StoryEditor

Zima zaskoczyła drogowców a nabór wniosków na Rolnictwo 4.0 i aplikacja suszowa zaskoczyły ministerstwo [FELIETON]

Z pespektywy doradcy rolnego mogę powiedzieć jedno – nabór wniosków o dofinansowanie w ramach Rolnictwa 4.0 to był istny rollercoaster. Nabór ledwo się rozpoczął a już został zakończony. Zainteresowanie rolników było ogromne jednak ministerstwo rolnictwa, niestety, nie było na to przygotowane i „dało plamę” na każdej możliwej płaszczyźnie.
18.11.2023., 20:40h

„Zima jak co roku zaskoczyła drogowców” to hasło wpisane już na stałe w polską popkulturę. Ministerstwo rolnictwa wraz z ARiMR usilnie pracują jednak nad nowym hasłem przewodnim dla rolników: „Nabór jak zwykle zaskoczył ministerstwo rolnictwa”. Wczoraj zakończył się nabór w ramach Rolnictwa 4.0  - trwał zaledwie 3 dni, podczas których działo się istne szaleństwo w ministerstwie! Ile tak naprawdę wniosków zostało złożonych? Jakie dokładnie będę kryteria wyboru? Tego nie wie nikt.

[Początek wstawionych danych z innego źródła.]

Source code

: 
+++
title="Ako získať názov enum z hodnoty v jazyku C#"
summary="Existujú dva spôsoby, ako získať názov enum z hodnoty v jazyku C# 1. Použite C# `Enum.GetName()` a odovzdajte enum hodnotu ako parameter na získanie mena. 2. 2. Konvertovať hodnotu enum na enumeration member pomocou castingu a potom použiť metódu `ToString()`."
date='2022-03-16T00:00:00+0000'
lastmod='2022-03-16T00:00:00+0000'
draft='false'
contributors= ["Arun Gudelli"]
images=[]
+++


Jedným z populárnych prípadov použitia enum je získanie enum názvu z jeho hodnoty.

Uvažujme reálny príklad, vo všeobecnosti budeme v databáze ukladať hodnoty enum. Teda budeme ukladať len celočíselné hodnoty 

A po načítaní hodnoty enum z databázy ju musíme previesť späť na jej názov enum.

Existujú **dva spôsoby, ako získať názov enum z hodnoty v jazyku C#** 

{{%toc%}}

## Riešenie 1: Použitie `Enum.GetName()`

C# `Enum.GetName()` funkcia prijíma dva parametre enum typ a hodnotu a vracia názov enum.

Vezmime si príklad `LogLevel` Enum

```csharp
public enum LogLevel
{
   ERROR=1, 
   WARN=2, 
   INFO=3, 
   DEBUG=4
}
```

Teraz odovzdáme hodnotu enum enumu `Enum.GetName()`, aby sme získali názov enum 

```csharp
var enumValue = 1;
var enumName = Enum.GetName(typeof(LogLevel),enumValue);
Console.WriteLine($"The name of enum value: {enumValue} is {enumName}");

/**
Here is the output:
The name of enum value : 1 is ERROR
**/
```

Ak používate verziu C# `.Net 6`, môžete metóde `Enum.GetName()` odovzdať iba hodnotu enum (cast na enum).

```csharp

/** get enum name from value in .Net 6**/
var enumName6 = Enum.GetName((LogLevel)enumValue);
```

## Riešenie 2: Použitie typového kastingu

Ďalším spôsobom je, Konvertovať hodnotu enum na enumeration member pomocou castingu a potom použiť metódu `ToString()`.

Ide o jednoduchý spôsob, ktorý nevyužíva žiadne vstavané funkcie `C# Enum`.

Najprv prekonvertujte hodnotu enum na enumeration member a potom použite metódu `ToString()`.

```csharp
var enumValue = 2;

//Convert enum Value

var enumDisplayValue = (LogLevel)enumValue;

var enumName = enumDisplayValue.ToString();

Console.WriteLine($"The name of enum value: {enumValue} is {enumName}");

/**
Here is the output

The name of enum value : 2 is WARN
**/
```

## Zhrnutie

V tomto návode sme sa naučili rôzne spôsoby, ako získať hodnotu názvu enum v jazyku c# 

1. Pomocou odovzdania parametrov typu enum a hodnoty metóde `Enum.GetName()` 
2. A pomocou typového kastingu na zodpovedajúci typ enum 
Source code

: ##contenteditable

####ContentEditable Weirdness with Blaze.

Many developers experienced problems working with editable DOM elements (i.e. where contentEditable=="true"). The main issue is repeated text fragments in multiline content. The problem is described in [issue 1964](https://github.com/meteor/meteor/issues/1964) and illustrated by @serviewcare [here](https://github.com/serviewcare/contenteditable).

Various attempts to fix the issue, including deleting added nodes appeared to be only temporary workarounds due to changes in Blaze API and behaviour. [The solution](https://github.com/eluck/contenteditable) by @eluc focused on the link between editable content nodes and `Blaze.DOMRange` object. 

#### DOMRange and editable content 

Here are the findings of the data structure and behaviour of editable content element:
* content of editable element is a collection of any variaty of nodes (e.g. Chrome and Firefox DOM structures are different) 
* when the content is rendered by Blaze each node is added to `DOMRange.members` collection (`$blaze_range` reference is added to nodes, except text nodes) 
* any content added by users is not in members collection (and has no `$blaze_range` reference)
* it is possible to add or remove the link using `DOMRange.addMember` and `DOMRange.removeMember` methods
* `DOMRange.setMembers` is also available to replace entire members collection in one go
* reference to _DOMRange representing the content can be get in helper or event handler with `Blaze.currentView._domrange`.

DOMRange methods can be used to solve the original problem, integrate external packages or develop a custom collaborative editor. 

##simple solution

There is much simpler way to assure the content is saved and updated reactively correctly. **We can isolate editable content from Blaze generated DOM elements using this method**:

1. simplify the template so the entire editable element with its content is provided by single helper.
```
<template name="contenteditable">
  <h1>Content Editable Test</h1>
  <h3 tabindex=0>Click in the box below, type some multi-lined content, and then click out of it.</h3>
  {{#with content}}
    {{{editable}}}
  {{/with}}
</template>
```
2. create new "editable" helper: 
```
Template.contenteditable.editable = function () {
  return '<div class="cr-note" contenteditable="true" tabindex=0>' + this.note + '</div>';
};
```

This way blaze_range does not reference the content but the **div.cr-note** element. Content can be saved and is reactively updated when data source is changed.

Doradcy rolni na potęgę składali wnioski już od samej północy. Zabieg ten miał zagwarantować rolnikom pierwszeństwo na liście beneficjentów. Jakież było zdziwienie doradców i rolników kiedy okazało się, że wnioski nie tyle nie przechodzą, co nie generuje się dla nich żaden numer sprawy oraz potwierdzenie, że faktycznie zostały złożone. Spowodowało to ogromne zamieszanie.

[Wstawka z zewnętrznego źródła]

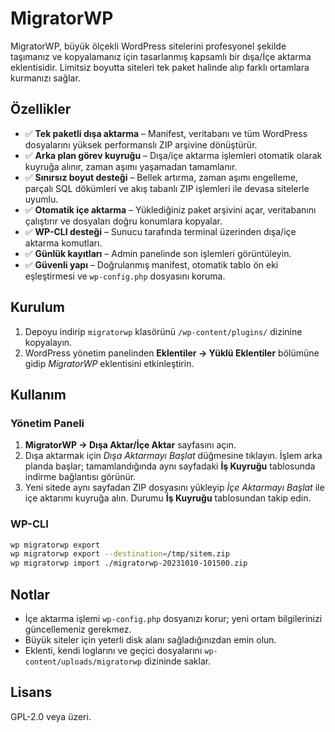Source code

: # MigratorWP

MigratorWP, büyük ölçekli WordPress sitelerini profesyonel şekilde taşımanız ve kopyalamanız için tasarlanmış kapsamlı bir dışa/İçe aktarma eklentisidir. Limitsiz boyutta siteleri tek paket halinde alıp farklı ortamlara kurmanızı sağlar.

## Özellikler

- ✅ **Tek paketli dışa aktarma** – Manifest, veritabanı ve tüm WordPress dosyalarını yüksek performanslı ZIP arşivine dönüştürür.
- ✅ **Arka plan görev kuyruğu** – Dışa/içe aktarma işlemleri otomatik olarak kuyruğa alınır, zaman aşımı yaşamadan tamamlanır.
- ✅ **Sınırsız boyut desteği** – Bellek artırma, zaman aşımı engelleme, parçalı SQL dökümleri ve akış tabanlı ZIP işlemleri ile devasa sitelerle uyumlu.
- ✅ **Otomatik içe aktarma** – Yüklediğiniz paket arşivini açar, veritabanını çalıştırır ve dosyaları doğru konumlara kopyalar.
- ✅ **WP-CLI desteği** – Sunucu tarafında terminal üzerinden dışa/içe aktarma komutları.
- ✅ **Günlük kayıtları** – Admin panelinde son işlemleri görüntüleyin.
- ✅ **Güvenli yapı** – Doğrulanmış manifest, otomatik tablo ön eki eşleştirmesi ve `wp-config.php` dosyasını koruma.

## Kurulum

1. Depoyu indirip `migratorwp` klasörünü `/wp-content/plugins/` dizinine kopyalayın.
2. WordPress yönetim panelinden **Eklentiler → Yüklü Eklentiler** bölümüne gidip *MigratorWP* eklentisini etkinleştirin.

## Kullanım

### Yönetim Paneli

1. **MigratorWP → Dışa Aktar/İçe Aktar** sayfasını açın.
2. Dışa aktarmak için *Dışa Aktarmayı Başlat* düğmesine tıklayın. İşlem arka planda başlar; tamamlandığında aynı sayfadaki **İş Kuyruğu** tablosunda indirme bağlantısı görünür.
3. Yeni sitede aynı sayfadan ZIP dosyasını yükleyip *İçe Aktarmayı Başlat* ile içe aktarımı kuyruğa alın. Durumu **İş Kuyruğu** tablosundan takip edin.

### WP-CLI

```bash
wp migratorwp export
wp migratorwp export --destination=/tmp/sitem.zip
wp migratorwp import ./migratorwp-20231010-101500.zip
```

## Notlar

- İçe aktarma işlemi `wp-config.php` dosyanızı korur; yeni ortam bilgilerinizi güncellemeniz gerekmez.
- Büyük siteler için yeterli disk alanı sağladığınızdan emin olun.
- Eklenti, kendi loglarını ve geçici dosyalarını `wp-content/uploads/migratorwp` dizininde saklar.

## Lisans

GPL-2.0 veya üzeri.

Wiele osób składało wnioski wielokrotnie, co teoretycznie miało pomóc w zapewnieniu że wniosek został faktycznie złożony ale finalnie przyniosło odwrotny skutek – jeszcze bardziej „zapchało” system. Do tej pory nie ogłoszono ile faktycznie wpłynęło wniosków, bo system jest na tyle niedrożny, że wielu rolników w dalszym ciągu nie ma informacji z jaką datą wpłynął ich wniosek i czy w ogóle został przyjęty…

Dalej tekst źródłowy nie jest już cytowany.